Tra di essi troviamo uno dei più sanguinosi, quello compiuto con un tir sul lungomare di Nizza la sera del 14 luglio 2016, che è stato sfruttato da Is con una rivendicazione di Amaq diffusa due giorni dopo, ma in un certo senso rivendicato anche da Aq (tramite un numero speciale della citata rivista Inspire, la prima che sin dal 2010 aveva indicato l’utilizzo di potenti veicoli in aree pedonali come modalità d’azione). Alla luce di quest’analisi, è chiaro che raramente siamo di fronte a veri lupi solitari, mentre è spesso presente un legame con un gruppo jihadista. Ma si tratta normalmente di un legame molto debole, spesso solo nominale: come emerso anche da alcuni diari e da altro materiale ritrovato nei computer degli attentatori, per i giovani autori del terrorismo “fai da te” è il più delle volte irrilevante agire in nome di Aq o di Is, o di un jihadista considerato autorevole.
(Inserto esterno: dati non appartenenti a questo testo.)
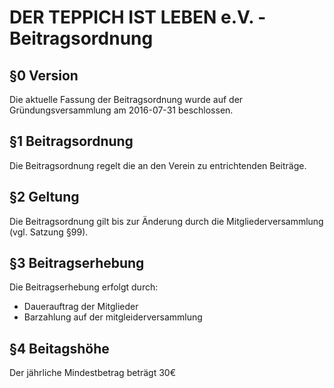DER TEPPICH IST LEBEN e.V. - Beitragsordnung
============================================

## §0 Version
Die aktuelle Fassung der Beitragsordnung wurde auf der Gründungsversammlung am 2016-07-31 beschlossen.

## §1 Beitragsordnung

Die Beitragsordnung regelt die an den Verein zu entrichtenden Beiträge.

## §2 Geltung

Die Beitragsordnung gilt bis zur Änderung durch die Mitgliederversammlung (vgl. Satzung §99).


## §3 Beitragserhebung
Die Beitragserhebung erfolgt durch:

* Dauerauftrag der Mitglieder
* Barzahlung auf der mitgleiderversammlung

## §4 Beitagshöhe

Der jährliche Mindestbetrag beträgt 30€

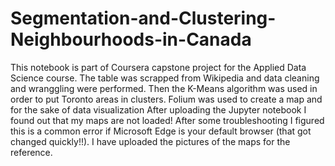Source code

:# Segmentation-and-Clustering-Neighbourhoods-in-Canada
This notebook is part of Coursera capstone project for the Applied Data Science course. 
The table was scrapped from Wikipedia and data cleaning and wranggling were performed.
Then the K-Means algorithm was used in order to put Toronto areas in clusters.
Folium was used to create a map and for the sake of data visualization
After uploading the Jupyter notebook I found out that my maps are not loaded! After some troubleshooting I figured this is a common error if Microsoft Edge is your default browser (that got changed quickly!!). I have uploaded the pictures of the maps for the reference.
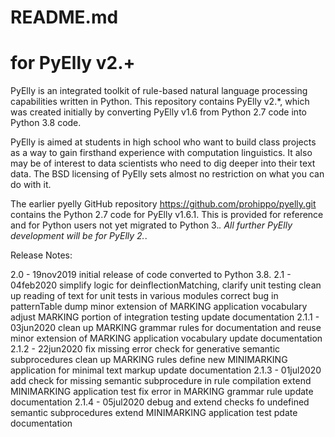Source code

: # README.md

# for PyElly v2.+

PyElly is an integrated toolkit of rule-based natural language processing capabilities
written in Python. This repository contains PyElly v2.*, which was created initially
by converting PyElly v1.6 from Python 2.7 code into Python 3.8 code. 

PyElly is aimed at students in high school who want to build class projects as a way
to gain firsthand experience with computation linguistics. It also may be of interest
to data scientists who need to dig deeper into their text data. The BSD licensing of
PyElly sets almost no restriction on what you can do with it.

The earlier pyelly GitHub repository https://github.com/prohippo/pyelly.git contains
the Python 2.7 code for PyElly v1.6.1.  This is provided for reference and for Python
users not yet migrated to Python 3.*. All further PyElly development will be for
PyElly 2.*.

Release Notes:

 2.0    -  19nov2019  initial release of code converted to Python 3.8.
 2.1    -  04feb2020  simplify logic for deinflectionMatching, clarify unit testing
                      clean up reading of text for unit tests in various modules
                      correct bug in patternTable dump 
                      minor extension of MARKING application vocabulary
                      adjust MARKING portion of integration testing
                      update documentation
 2.1.1  -  03jun2020  clean up MARKING grammar rules for documentation and reuse
                      minor extension of MARKING application vocabulary
                      update documentation
 2.1.2  -  22jun2020  fix missing error check for generative semantic subprocedures
                      clean up MARKING rules
                      define new MINIMARKING application for minimal text markup 
                      update documentation
 2.1.3  -  01jul2020  add check for missing semantic subprocedure in rule compilation
                      extend MINIMARKING application test
                      fix error in MARKING grammar rule
                      update documentation
 2.1.4  -  05jul2020  debug and extend checks fo undefined semantic subprocedures
                      extend MINIMARKING application test
                      pdate documentation
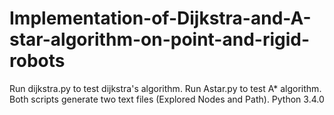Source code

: # Implementation-of-Dijkstra-and-A-star-algorithm-on-point-and-rigid-robots

Run dijkstra.py to test dijkstra's algorithm.
Run Astar.py to test A* algorithm.
Both scripts generate two text files (Explored Nodes and Path).
Python 3.4.0
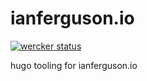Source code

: # ianferguson.io

[![wercker status](https://app.wercker.com/status/021568fe65e11bac538a8fa6e6776e9e/m "wercker status")](https://app.wercker.com/project/bykey/021568fe65e11bac538a8fa6e6776e9e)

hugo tooling for ianferguson.io
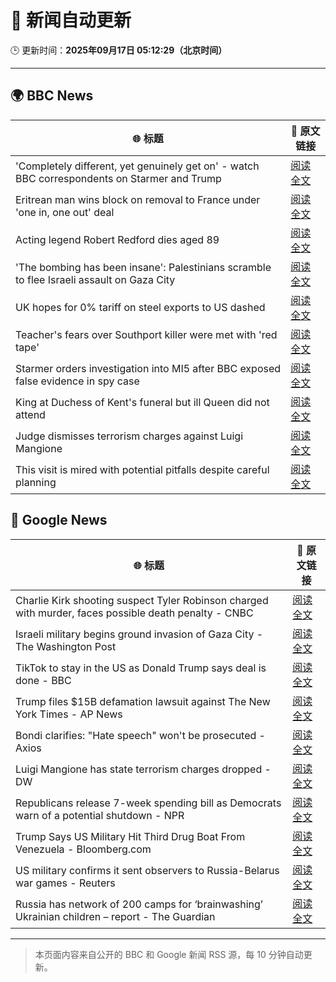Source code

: # 🧠 新闻自动更新

🕒 更新时间：**2025年09月17日 05:12:29（北京时间）**

---

## 🌍 BBC News

| 🌐 标题 | 🔗 原文链接 |
|--------|-------------|
| 'Completely different, yet genuinely get on' - watch BBC correspondents on Starmer and Trump | [阅读全文](https://www.bbc.com/news/videos/c9dxq447dwvo?at_medium=RSS&at_campaign=rss) |
| Eritrean man wins block on removal to France under 'one in, one out' deal | [阅读全文](https://www.bbc.com/news/articles/c1dqe2443l1o?at_medium=RSS&at_campaign=rss) |
| Acting legend Robert Redford dies aged 89 | [阅读全文](https://www.bbc.com/news/articles/c1dqe9ey0kgo?at_medium=RSS&at_campaign=rss) |
| 'The bombing has been insane': Palestinians scramble to flee Israeli assault on Gaza City | [阅读全文](https://www.bbc.com/news/articles/cly0qnnx5w5o?at_medium=RSS&at_campaign=rss) |
| UK hopes for 0% tariff on steel exports to US dashed | [阅读全文](https://www.bbc.com/news/articles/cj4y2gge7p1o?at_medium=RSS&at_campaign=rss) |
| Teacher's fears over Southport killer were met with 'red tape' | [阅读全文](https://www.bbc.com/news/articles/cvgvd15x8d7o?at_medium=RSS&at_campaign=rss) |
| Starmer orders investigation into MI5 after BBC exposed false evidence in spy case | [阅读全文](https://www.bbc.com/news/articles/cn834zwe83lo?at_medium=RSS&at_campaign=rss) |
| King at Duchess of Kent's funeral but ill Queen did not attend | [阅读全文](https://www.bbc.com/news/articles/cpq5eynnn8ro?at_medium=RSS&at_campaign=rss) |
| Judge dismisses terrorism charges against Luigi Mangione | [阅读全文](https://www.bbc.com/news/articles/cj4y2p8qq5qo?at_medium=RSS&at_campaign=rss) |
| This visit is mired with potential pitfalls despite careful planning | [阅读全文](https://www.bbc.com/news/articles/c4gw25w9841o?at_medium=RSS&at_campaign=rss) |

## 📰 Google News

| 🌐 标题 | 🔗 原文链接 |
|--------|-------------|
| Charlie Kirk shooting suspect Tyler Robinson charged with murder, faces possible death penalty - CNBC | [阅读全文](https://news.google.com/rss/articles/CBMifEFVX3lxTE9LaGt4V2p6ZXpvVXZSaXJ6OVI0ZjdqaDc5cWh4allrY2poZHNDak1rbVZ0T0pNNDlkTEtGbjBfdzk3ZjV5ZndFOXp0UnJWSVZTVEZ3VXpEZTRsRVlmQjJfNWIyMklCQ3RscVZodEJmSk1YZjlQN181dVBWWjHSAYIBQVVfeXFMT19FZzdGOEt5cEZQbFVQLW9oX1ZyZUlJSEdTWkFuOXhFemJ1TjBHU3dsdHFkNHQ5ajRZM2pRTVlYaVA2Nll6SjZfM3J1TTUtRlRGRHVjRnRRQkRFd3QyYlVOUFFVZ20yZWVRMXl4cXNGcVZ6OTdwMy1nc05hZUpHSjhsQQ?oc=5) |
| Israeli military begins ground invasion of Gaza City - The Washington Post | [阅读全文](https://news.google.com/rss/articles/CBMiiAFBVV95cUxQWGdoSG04NEsxTHFITlZiZDVOWE1iZlo5X0FLUE9vb2NfMkFhOWlLYm12aGpsYlZhQkRILUcwN1o4QkVjZHk3Tkp0QjJ6SmlFTFJjRDNxWFl5N3dYRzgwcFFTaFpSOHR5T19GSzRRa0VJcFVTQkNsbV9TTVd4Y1J0MHV2WWRUeFAt?oc=5) |
| TikTok to stay in the US as Donald Trump says deal is done - BBC | [阅读全文](https://news.google.com/rss/articles/CBMiWkFVX3lxTFBPb0dUYVNrRkN0Y0g0UlNYOV9wTlhjem9KQjU1ZkREN0N4WmhCYmdWWVQyVWloc3A2M2VvSVU1M3JvSDRMQXpDUHJwODFzNVROSVl6a2hsQ2d0QdIBX0FVX3lxTE1NTWJwdDdFTFVTc1B1MXhaSmN6MWpBTENMNWZWam5IMjNFYV9LOU1sSVIyaTE1bUhhZHdabjJQdmNDNjlXMng1Y180QVdYdXdYTkh3ZEowYUlwaHhJUFdR?oc=5) |
| Trump files $15B defamation lawsuit against The New York Times - AP News | [阅读全文](https://news.google.com/rss/articles/CBMikgFBVV95cUxOeTJnZGtTT2huaGJOZ0E4czFseHBONWRKN24xOHJwTEZiZ1lLV0FrXzhWUmRrTElONzZvUXRSbDZVRi1EcmMxNF9waHZ3VUlvSDhHLUtvR1FObzVFZUwtMDRPQ2k2UmhQWE1idTk5T25QS2h1a2FkVFdnZk5HXzhsYWZIQnlnaXpjQ2Y0SndpdW02Zw?oc=5) |
| Bondi clarifies: "Hate speech" won't be prosecuted - Axios | [阅读全文](https://news.google.com/rss/articles/CBMif0FVX3lxTE5rMHc5S245eUN4aUpWSUo5Wl9mRThqYnlSLTRkOExTUHhoSnZaLXJWbFRBZmg5b010dzMzOERFZlNQREsxSy1nNFRJMHdXWTJpVXR4b0tlN1gtQmFqV2JheGRza1lCVm5GNDUtbWxvbDVCOEliRUc4SnhfQ0Mtbnc?oc=5) |
| Luigi Mangione has state terrorism charges dropped - DW | [阅读全文](https://news.google.com/rss/articles/CBMiiwFBVV95cUxPZllOQzlfT1paUEJjYmtFM2l5TEVndzBIeWhPZ2xOUVlqVGZaLUdNcnE3ckdnU0F6eG4xLVJZbEZYUko5RV9uSDhXOTloRktxdi1RdVRvdlB1X2VPSnNZTlpST2xsbVE3VldHMUk4R1YtSFRPWWN1RlMycFJUNFdGS3VkZ2VaZEhfXzJz0gGLAUFVX3lxTE43QktycWQxWlJyVnQxZzFtLVZWWEF6STd1TnRVZ21XWExBSDhoWjBCTGFkclg3SzZNSVRRemRMeEZZdFRBY1E2YXdOd3E3Y2RSNGExZjNYd0FnWTBEZ3U0elFiNDFxaHNoTVpGTk9EOXhJazFtMnZtVC1WODRCVWJZLXJ1Q2UxQUY5Nnc?oc=5) |
| Republicans release 7-week spending bill as Democrats warn of a potential shutdown - NPR | [阅读全文](https://news.google.com/rss/articles/CBMihAFBVV95cUxNM3NkQXB4dElXWUFiQjZyRmFkaEp2dE14QlJXa1pQZE1HeVdHLVFWZERQMTAzUVc1SDZRYUlNZnk2R0x2Q19GM1RocENXaDZVQTdiRXl5MmJ0bHBxaUtwZ3BaUFRlelJGN244a2o1b2VvdlVaczV3YXNqU2FWSkd1MTB4aHI?oc=5) |
| Trump Says US Military Hit Third Drug Boat From Venezuela - Bloomberg.com | [阅读全文](https://news.google.com/rss/articles/CBMirAFBVV95cUxPRkF0YXE4bERwbmdJcHo5UkVKemZJOGxJQ0NhemNxQXJoWHI2RTZqNzRyd0QzTDI4QnpuSzRZTzhreUlzeXhWT0YtdkJNX1VOSDk0cDJ4eEJoei00ek1WYkUxeDdIV3BfVThHekI1Q0JGam8wNnJUSFFIcFhMOEVQQVhrSFg2NU02TVRGeER3V1JaUVQyM2pzV3E2ZkpBSWowSl9ydGlIOG1yM25j?oc=5) |
| US military confirms it sent observers to Russia-Belarus war games - Reuters | [阅读全文](https://news.google.com/rss/articles/CBMisgFBVV95cUxOZHQxaTFDeUFETHRLQXR6dS1vUUZENVhPaWdzVTVMdE00Z1pKN0gtRDlIZUE2Tl9wWWo0MkQyMUl6N29pWndKb090MFBUc28wcFJUM2dBbmlSSnFqdGoyZ3c5V3hLT1NSRVl1N3lpQkh5SDJpZVVDa09HU3pwb1lORGdaV3RuQWFSeFRtazA2RERWQTlJaDR3Mzlmb1ljRDBjNGVJb3dYSmlpQnJyM0xqNTV3?oc=5) |
| Russia has network of 200 camps for ‘brainwashing’ Ukrainian children – report - The Guardian | [阅读全文](https://news.google.com/rss/articles/CBMizgFBVV95cUxORHlqMmF3QUlSb1lQbUIyYWd4cGk1bGZfSDFUSmVzS3N4Rkp5QVZWNjZJQzhBU0FzU1FKSGFjai1KMVUwQmZuVmR4UC1la3BYRHI4VzhwRVNMRVgydWtLWmQxdHZ5SW40dWpNZldxdERiRkJRNnhpRXFPX2JheFIzRzdTUTRId1RUeWQwV3hISE9ZNXFOUXRfYjJpb0tNelhOVG1kN2pnS09PZXlqYzd4eElJQ1BSanBKbEpRdlJaUEJTZmpaMjM5a0NRcUpUUQ?oc=5) |

---
> 本页面内容来自公开的 BBC 和 Google 新闻 RSS 源，每 10 分钟自动更新。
Essi vivono in occidente, sono fuori dalle lotte di potere che costituiscono la motivazione principale della spaccatura tra chi è fedele ad al-Zawahiri e chi ha scelto di seguire al-Baghdadi: questi giovani, divisi tra due mondi e a loro giudizio da entrambi non pienamente accettati, vogliono solo trovare un’identità e riscattare le proprie vite attaccando quelli che la propaganda jihadista addita come infedeli. Ne consegue che la caduta del Califfato e il ridimensionamento dell’imponente azione mediatica di Is non comporteranno la fine degli attacchi in occidente, così come non la comportò l’uccisione del suo ideatore, l’imam Awlaki, nel settembre 2011. È anzi probabile che il ritorno di un considerevole numero di foreign fighter farà aumentare questo fenomeno, che costituisce il vero rischio per le nostre città, mentre spesso le parole dei gruppi jihadisti sono solo minacce mediatiche.